━━━━━ Material for this task ━━━━━

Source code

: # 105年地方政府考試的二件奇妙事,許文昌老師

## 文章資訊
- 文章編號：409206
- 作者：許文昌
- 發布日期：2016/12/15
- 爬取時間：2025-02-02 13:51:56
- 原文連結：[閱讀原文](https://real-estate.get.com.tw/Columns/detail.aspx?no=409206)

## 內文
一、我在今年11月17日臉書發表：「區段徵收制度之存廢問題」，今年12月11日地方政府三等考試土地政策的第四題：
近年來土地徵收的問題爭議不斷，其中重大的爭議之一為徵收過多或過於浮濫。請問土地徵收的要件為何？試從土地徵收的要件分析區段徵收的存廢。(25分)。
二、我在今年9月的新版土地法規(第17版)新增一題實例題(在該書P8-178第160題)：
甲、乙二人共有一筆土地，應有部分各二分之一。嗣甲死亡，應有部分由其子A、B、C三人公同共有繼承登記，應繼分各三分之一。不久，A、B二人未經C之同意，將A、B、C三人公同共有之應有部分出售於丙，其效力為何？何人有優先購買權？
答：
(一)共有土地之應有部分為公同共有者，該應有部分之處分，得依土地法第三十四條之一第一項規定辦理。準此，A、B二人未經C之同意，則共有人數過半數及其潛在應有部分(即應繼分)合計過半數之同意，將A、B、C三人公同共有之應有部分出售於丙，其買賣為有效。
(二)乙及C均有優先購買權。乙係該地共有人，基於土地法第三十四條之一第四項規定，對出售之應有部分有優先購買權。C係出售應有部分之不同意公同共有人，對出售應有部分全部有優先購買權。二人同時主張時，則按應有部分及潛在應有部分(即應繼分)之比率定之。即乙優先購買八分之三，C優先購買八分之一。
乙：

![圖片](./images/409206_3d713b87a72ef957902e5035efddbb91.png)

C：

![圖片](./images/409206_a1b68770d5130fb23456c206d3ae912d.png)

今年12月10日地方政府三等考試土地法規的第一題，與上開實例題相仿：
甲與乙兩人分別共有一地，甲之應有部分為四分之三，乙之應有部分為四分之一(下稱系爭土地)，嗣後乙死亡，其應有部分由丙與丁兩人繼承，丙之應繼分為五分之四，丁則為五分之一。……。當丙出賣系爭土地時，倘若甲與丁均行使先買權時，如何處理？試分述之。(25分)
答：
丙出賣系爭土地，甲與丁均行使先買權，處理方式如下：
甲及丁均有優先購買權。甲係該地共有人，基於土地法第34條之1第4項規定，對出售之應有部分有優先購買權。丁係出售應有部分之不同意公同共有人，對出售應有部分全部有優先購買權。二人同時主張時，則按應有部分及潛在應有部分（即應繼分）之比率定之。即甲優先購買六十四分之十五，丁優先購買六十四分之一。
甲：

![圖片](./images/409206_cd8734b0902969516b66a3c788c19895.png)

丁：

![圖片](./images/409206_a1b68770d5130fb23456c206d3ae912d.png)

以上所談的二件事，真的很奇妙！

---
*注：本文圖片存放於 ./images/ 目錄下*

━━━━━
━━━━━ Material for this task ━━━━━

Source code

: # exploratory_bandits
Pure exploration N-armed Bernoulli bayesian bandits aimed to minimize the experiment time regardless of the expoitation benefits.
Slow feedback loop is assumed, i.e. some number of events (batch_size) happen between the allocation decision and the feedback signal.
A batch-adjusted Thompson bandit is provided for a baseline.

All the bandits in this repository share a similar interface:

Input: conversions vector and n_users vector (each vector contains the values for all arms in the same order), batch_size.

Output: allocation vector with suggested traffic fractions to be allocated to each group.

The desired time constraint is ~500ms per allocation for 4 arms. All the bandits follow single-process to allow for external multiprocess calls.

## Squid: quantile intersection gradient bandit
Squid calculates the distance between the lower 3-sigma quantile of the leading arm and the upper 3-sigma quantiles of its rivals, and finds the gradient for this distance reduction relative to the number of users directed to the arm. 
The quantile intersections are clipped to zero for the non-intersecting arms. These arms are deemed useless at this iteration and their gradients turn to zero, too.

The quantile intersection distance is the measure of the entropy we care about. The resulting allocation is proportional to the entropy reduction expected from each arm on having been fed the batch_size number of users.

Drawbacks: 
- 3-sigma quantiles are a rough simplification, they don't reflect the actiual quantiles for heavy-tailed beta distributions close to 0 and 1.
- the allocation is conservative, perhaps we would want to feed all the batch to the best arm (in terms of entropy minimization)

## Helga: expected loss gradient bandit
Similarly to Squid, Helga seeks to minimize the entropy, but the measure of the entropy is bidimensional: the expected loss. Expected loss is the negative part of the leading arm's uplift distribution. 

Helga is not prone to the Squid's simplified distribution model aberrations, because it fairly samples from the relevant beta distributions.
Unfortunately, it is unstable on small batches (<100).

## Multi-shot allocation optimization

━━━━━
━━━━━ Material for this task ━━━━━

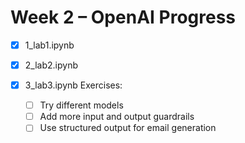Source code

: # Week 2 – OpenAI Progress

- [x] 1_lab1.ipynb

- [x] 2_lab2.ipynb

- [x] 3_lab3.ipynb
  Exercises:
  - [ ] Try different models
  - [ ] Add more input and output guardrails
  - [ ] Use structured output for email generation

━━━━━

> [To do] Search the data for the word "對出售應有部分全部有優先購買權" and copy each line where it appears.

> [Answer space]
(二)乙及C均有優先購買權。乙係該地共有人，基於土地法第三十四條之一第四項規定，對出售之應有部分有優先購買權。C係出售應有部分之不同意公同共有人，對出售應有部分全部有優先購買權。二人同時主張時，則按應有部分及潛在應有部分(即應繼分)之比率定之。即乙優先購買八分之三，C優先購買八分之一。
甲及丁均有優先購買權。甲係該地共有人，基於土地法第34條之1第4項規定，對出售之應有部分有優先購買權。丁係出售應有部分之不同意公同共有人，對出售應有部分全部有優先購買權。二人同時主張時，則按應有部分及潛在應有部分（即應繼分）之比率定之。即甲優先購買六十四分之十五，丁優先購買六十四分之一。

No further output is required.